:: What is being asked ::
Drop the images; return everything else in the listing below exactly.

*** Opening Data shown ***

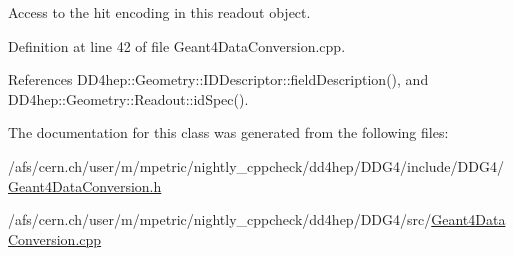 Access to the hit encoding in this readout object. 



Definition at line 42 of file Geant4\+Data\+Conversion.\+cpp.



References D\+D4hep\+::\+Geometry\+::\+I\+D\+Descriptor\+::field\+Description(), and D\+D4hep\+::\+Geometry\+::\+Readout\+::id\+Spec().



The documentation for this class was generated from the following files\+:\begin{DoxyCompactItemize}
\item 
/afs/cern.\+ch/user/m/mpetric/nightly\+\_\+cppcheck/dd4hep/\+D\+D\+G4/include/\+D\+D\+G4/\hyperlink{_geant4_data_conversion_8h}{Geant4\+Data\+Conversion.\+h}\item 
/afs/cern.\+ch/user/m/mpetric/nightly\+\_\+cppcheck/dd4hep/\+D\+D\+G4/src/\hyperlink{_geant4_data_conversion_8cpp}{Geant4\+Data\+Conversion.\+cpp}\end{DoxyCompactItemize}
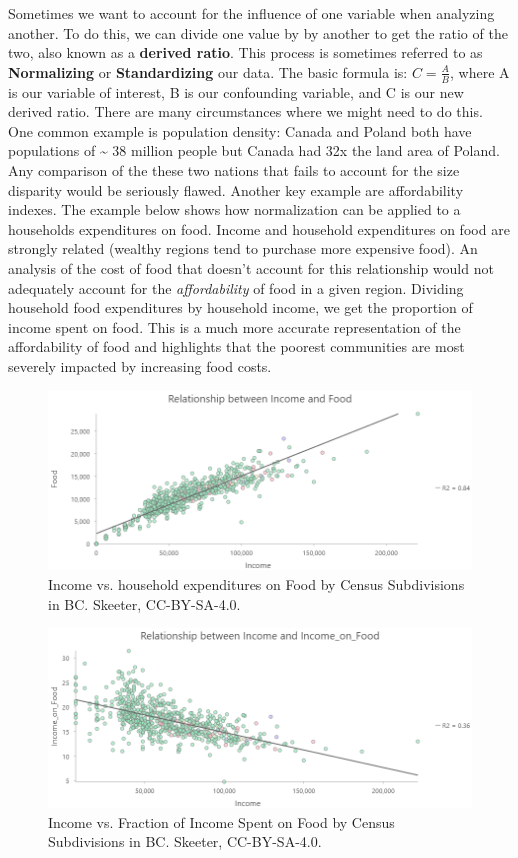 \documentclass[
]{book}
\begin{document}
Sometimes we want to account for the influence of one variable when analyzing another. To do this, we can divide one value by by another to get the ratio of the two, also known as a \textbf{derived ratio}. This process is sometimes referred to as \textbf{Normalizing} or \textbf{Standardizing} our data. The basic formula is: \(C=\frac{A}{B}\), where A is our variable of interest, B is our confounding variable, and C is our new derived ratio. There are many circumstances where we might need to do this. One common example is population density: Canada and Poland both have populations of \textasciitilde{} 38 million people but Canada had 32x the land area of Poland. Any comparison of the these two nations that fails to account for the size disparity would be seriously flawed. Another key example are affordability indexes. The example below shows how normalization can be applied to a households expenditures on food. Income and household expenditures on food are strongly related (wealthy regions tend to purchase more expensive food). An analysis of the cost of food that doesn't account for this relationship would not adequately account for the \emph{affordability} of food in a given region. Dividing household food expenditures by household income, we get the proportion of income spent on food. This is a much more accurate representation of the affordability of food and highlights that the poorest communities are most severely impacted by increasing food costs.

\begin{figure}
\includegraphics[width=0.75\linewidth]{images/03-income-v-food} \caption{Income vs. household expenditures on Food by Census Subdivisions in BC. Skeeter, CC-BY-SA-4.0.}\label{fig:3-income-v-food}
\end{figure}

\begin{figure}
\includegraphics[width=0.75\linewidth]{images/03-income-v-income-on-food} \caption{Income vs. Fraction of Income Spent on Food by Census Subdivisions in BC. Skeeter, CC-BY-SA-4.0.}\label{fig:3-income-v-income-on-food}
\end{figure}
\end{document}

*** Closing Data shown ***

:: Answer box ::
 Access to the hit encoding in this readout object. 



Definition at line 42 of file Geant4\+Data\+Conversion.\+cpp.



References D\+D4hep\+::\+Geometry\+::\+I\+D\+Descriptor\+::field\+Description(), and D\+D4hep\+::\+Geometry\+::\+Readout\+::id\+Spec().



The documentation for this class was generated from the following files\+:\begin{DoxyCompactItemize}
\item 
/afs/cern.\+ch/user/m/mpetric/nightly\+\_\+cppcheck/dd4hep/\+D\+D\+G4/include/\+D\+D\+G4/\hyperlink{_geant4_data_conversion_8h}{Geant4\+Data\+Conversion.\+h}\item 
/afs/cern.\+ch/user/m/mpetric/nightly\+\_\+cppcheck/dd4hep/\+D\+D\+G4/src/\hyperlink{_geant4_data_conversion_8cpp}{Geant4\+Data\+Conversion.\+cpp}\end{DoxyCompactItemize}
 \documentclass[
]{book}
\begin{document}
Sometimes we want to account for the influence of one variable when analyzing another. To do this, we can divide one value by by another to get the ratio of the two, also known as a \textbf{derived ratio}. This process is sometimes referred to as \textbf{Normalizing} or \textbf{Standardizing} our data. The basic formula is: \(C=\frac{A}{B}\), where A is our variable of interest, B is our confounding variable, and C is our new derived ratio. There are many circumstances where we might need to do this. One common example is population density: Canada and Poland both have populations of \textasciitilde{} 38 million people but Canada had 32x the land area of Poland. Any comparison of the these two nations that fails to account for the size disparity would be seriously flawed. Another key example are affordability indexes. The example below shows how normalization can be applied to a households expenditures on food. Income and household expenditures on food are strongly related (wealthy regions tend to purchase more expensive food). An analysis of the cost of food that doesn't account for this relationship would not adequately account for the \emph{affordability} of food in a given region. Dividing household food expenditures by household income, we get the proportion of income spent on food. This is a much more accurate representation of the affordability of food and highlights that the poorest communities are most severely impacted by increasing food costs.

\begin{figure}
\includegraphics[width=0.75\linewidth]{images/03-income-v-food} \caption{Income vs. household expenditures on Food by Census Subdivisions in BC. Skeeter, CC-BY-SA-4.0.}\label{fig:3-income-v-food}
\end{figure}

\begin{figure}
\includegraphics[width=0.75\linewidth]{images/03-income-v-income-on-food} \caption{Income vs. Fraction of Income Spent on Food by Census Subdivisions in BC. Skeeter, CC-BY-SA-4.0.}\label{fig:3-income-v-income-on-food}
\end{figure}
\end{document}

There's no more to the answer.